What percentage of the FTES were from 528.5 to 1,447.5? How do you know?

What is the *IQR*? What does the *IQR* represent?

How many standard deviations away from the mean is the median?

*Additional Information:* The population FTES for 2005–2006 through 2010–2011 was given in an updated report. The data are reported here.

Year |
2005–2006 | 2006–2007 | 2007–2008 | 2008–2009 | 2009–2010 | 2010–2011 |

Total FTES |
1,585 | 1,690 | 1,735 | 1,935 | 2,021 | 1,890 |

Calculate the mean, median, standard deviation, the first quartile, the third quartile, and the *IQR*. Round to one decimal place.

Construct a box plot for the FTES for 2005–2006 through 2010–2011 and a box plot for the FTES for 1976–1977 through 2004–2005.

Compare the *IQR* for the FTES for 1976–1977 through 2004–2005 with the *IQR* for the FTES for 2005-2006 through 2010–2011. Why do you suppose the *IQR*s are so different?

Three students were applying to the same graduate school. They came from schools with different grading systems. Which student had the best GPA when compared to other students at his school? Explain how you determined your answer.

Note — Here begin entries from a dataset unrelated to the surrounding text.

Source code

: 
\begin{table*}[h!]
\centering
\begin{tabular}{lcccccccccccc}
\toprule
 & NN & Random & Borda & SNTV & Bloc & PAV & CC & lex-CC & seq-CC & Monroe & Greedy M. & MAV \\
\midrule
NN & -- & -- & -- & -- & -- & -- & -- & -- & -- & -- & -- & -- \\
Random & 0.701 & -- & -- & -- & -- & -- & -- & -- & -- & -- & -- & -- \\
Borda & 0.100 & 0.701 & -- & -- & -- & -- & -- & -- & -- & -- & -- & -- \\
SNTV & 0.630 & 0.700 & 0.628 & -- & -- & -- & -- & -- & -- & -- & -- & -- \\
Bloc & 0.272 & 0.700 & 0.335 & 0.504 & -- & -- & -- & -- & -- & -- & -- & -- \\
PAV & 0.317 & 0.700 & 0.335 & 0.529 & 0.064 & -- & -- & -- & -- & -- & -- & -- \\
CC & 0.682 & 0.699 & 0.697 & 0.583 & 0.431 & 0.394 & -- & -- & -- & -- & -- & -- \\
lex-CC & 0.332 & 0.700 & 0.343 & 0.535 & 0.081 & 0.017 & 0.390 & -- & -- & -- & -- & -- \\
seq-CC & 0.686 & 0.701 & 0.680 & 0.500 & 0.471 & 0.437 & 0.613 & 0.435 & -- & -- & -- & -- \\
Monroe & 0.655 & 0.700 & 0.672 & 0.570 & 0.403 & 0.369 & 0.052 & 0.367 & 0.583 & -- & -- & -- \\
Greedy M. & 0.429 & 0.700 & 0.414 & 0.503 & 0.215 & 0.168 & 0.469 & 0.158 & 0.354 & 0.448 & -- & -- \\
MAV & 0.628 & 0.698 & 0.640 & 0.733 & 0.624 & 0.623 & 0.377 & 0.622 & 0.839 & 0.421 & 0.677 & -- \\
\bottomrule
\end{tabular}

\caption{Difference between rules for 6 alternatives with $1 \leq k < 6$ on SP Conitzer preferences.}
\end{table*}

Student | GPA | School Average GPA | School Standard Deviation |
---|---|---|---|

Thuy | 2.7 | 3.2 | 0.8 |

Vichet | 87 | 75 | 20 |

Kamala | 8.6 | 8 | 0.4 |

A music school has budgeted to purchase three musical instruments. The school plans to purchase a piano costing $3,000, a guitar costing $550, and a drum set costing $600. The mean cost for a piano is $4,000 with a standard deviation of $2,500. The mean cost for a guitar is $500 with a standard deviation of $200. The mean cost for drums is $700 with a standard deviation of $100. Which cost is the lowest when compared to other instruments of the same type? Which cost is the highest when compared to other instruments of the same type? Justify your answer.

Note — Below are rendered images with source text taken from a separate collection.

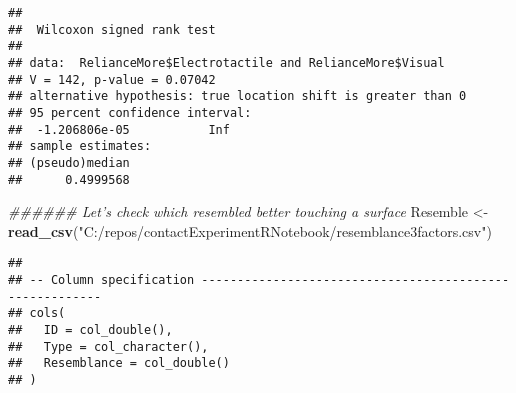 \documentclass[
]{article}
\newenvironment{Shaded}{\begin{snugshade}}{\end{snugshade}}
\newcommand{\CommentTok}[1]{\textcolor[rgb]{0.56,0.35,0.01}{\textit{#1}}}
\newcommand{\DataTypeTok}[1]{\textcolor[rgb]{0.13,0.29,0.53}{#1}}
\newcommand{\KeywordTok}[1]{\textcolor[rgb]{0.13,0.29,0.53}{\textbf{#1}}}
\newcommand{\NormalTok}[1]{#1}
\newcommand{\OperatorTok}[1]{\textcolor[rgb]{0.81,0.36,0.00}{\textbf{#1}}}
\newcommand{\OtherTok}[1]{\textcolor[rgb]{0.56,0.35,0.01}{#1}}
\newcommand{\StringTok}[1]{\textcolor[rgb]{0.31,0.60,0.02}{#1}}
\begin{document}
\begin{Shaded}
\end{Shaded}

\begin{verbatim}
## 
##  Wilcoxon signed rank test
## 
## data:  RelianceMore$Electrotactile and RelianceMore$Visual
## V = 142, p-value = 0.07042
## alternative hypothesis: true location shift is greater than 0
## 95 percent confidence interval:
##  -1.206806e-05           Inf
## sample estimates:
## (pseudo)median 
##      0.4999568
\end{verbatim}

\begin{Shaded}
\begin{Highlighting}[]
\CommentTok{###### Let's check which resembled better touching a surface}
\NormalTok{Resemble <-}\StringTok{ }\KeywordTok{read_csv}\NormalTok{(}\StringTok{"C:/repos/contactExperimentRNotebook/resemblance3factors.csv"}\NormalTok{)}
\end{Highlighting}
\end{Shaded}

\begin{verbatim}
## 
## -- Column specification --------------------------------------------------------
## cols(
##   ID = col_double(),
##   Type = col_character(),
##   Resemblance = col_double()
## )
\end{verbatim}

\begin{Shaded}
\end{Shaded}
\end{document}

An elementary school class ran one mile with a mean of 11 minutes and a standard deviation of three minutes. Rachel, a student in the class, ran one mile in eight minutes. A junior high school class ran one mile with a mean of nine minutes and a standard deviation of two minutes. Kenji, a student in the class, ran one mile in 8.5 minutes. A high school class ran one mile with a mean of seven minutes and a standard deviation of four minutes. Nedda, a student in the class, ran one mile in eight minutes.

- Why is Kenji considered a better runner than Nedda even though Nedda ran faster than he?
- Who is the fastest runner with respect to his or her class? Explain why.

Scientists are studying a particular disease. They found that countries that have the highest rates of people who have ever been diagnosed with this disease range from 11.4 percent to 74.6 percent.

Percentage of Population with Disease | Number of Countries |
---|---|

11.4–20.45 | 29 |

20.45–29.45 | 13 |

29.45–38.45 | 4 |

38.45–47.45 | 0 |

47.45–56.45 | 2 |

56.45–65.45 | 1 |

65.45–74.45 | 0 |

74.45–83.45 | 1 |

What is the best estimate of the average percentage of people with the disease for these countries? What is the standard deviation for the listed rates? The United States has an average disease rate of 33.9 percent. Is this rate above average or below? How *unusual* is the U.S. obesity rate compared to the average rate? Explain.

Table 2.79 gives the percentage of children under age five diagnosed with a specific medical condition.

Percentage of Children with the Condition | Number of Countries |
---|---|

16–21.45 | 23 |

21.45–26.9 | 4 |

26.9–32.35 | 9 |

32.35–37.8 | 7 |

37.8–43.25 | 6 |

43.25–48.7 | 1 |

What is the best estimate for the mean percentage of children with the condition? What is the standard deviation? Which interval(s) could be considered unusual? Explain.